→ **Problem requirements**
There is one span to output from the data below: the lines starting at the line with "### **3. Server Stability Confirmed**" and ending at the line with "fallback active |". Output it exactly, ends included, nothing more.

→ **Data listing**
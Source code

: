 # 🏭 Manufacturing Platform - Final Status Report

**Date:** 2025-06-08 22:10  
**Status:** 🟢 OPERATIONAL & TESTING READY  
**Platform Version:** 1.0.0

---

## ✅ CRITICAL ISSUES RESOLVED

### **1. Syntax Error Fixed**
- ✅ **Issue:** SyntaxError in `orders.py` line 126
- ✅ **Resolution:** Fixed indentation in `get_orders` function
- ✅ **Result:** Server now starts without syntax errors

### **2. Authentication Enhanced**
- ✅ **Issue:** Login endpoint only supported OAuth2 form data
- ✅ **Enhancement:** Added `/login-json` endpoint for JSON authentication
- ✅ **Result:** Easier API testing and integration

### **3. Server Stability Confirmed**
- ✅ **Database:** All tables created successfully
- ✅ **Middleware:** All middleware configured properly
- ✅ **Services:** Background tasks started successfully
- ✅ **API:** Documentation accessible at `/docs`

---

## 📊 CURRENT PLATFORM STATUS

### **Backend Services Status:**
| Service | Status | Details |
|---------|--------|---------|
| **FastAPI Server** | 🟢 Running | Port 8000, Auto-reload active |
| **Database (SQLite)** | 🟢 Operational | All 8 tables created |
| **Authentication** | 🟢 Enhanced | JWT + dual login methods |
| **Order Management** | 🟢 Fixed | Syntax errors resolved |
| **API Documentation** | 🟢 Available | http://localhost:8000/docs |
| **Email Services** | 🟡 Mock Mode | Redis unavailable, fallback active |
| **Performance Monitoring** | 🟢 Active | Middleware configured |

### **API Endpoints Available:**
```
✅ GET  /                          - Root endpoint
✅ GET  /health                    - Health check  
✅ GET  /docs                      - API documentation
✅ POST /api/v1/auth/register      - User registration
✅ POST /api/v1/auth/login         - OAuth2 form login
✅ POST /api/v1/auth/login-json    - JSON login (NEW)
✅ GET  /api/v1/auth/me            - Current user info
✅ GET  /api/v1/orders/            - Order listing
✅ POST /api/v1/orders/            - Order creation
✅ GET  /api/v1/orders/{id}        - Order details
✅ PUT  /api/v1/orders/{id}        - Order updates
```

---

→ **Your solution**
### **3. Server Stability Confirmed**
- ✅ **Database:** All tables created successfully
- ✅ **Middleware:** All middleware configured properly
- ✅ **Services:** Background tasks started successfully
- ✅ **API:** Documentation accessible at `/docs`

---

## 📊 CURRENT PLATFORM STATUS

### **Backend Services Status:**
| Service | Status | Details |
|---------|--------|---------|
| **FastAPI Server** | 🟢 Running | Port 8000, Auto-reload active |
| **Database (SQLite)** | 🟢 Operational | All 8 tables created |
| **Authentication** | 🟢 Enhanced | JWT + dual login methods |
| **Order Management** | 🟢 Fixed | Syntax errors resolved |
| **API Documentation** | 🟢 Available | http://localhost:8000/docs |
| **Email Services** | 🟡 Mock Mode | Redis unavailable, fallback active |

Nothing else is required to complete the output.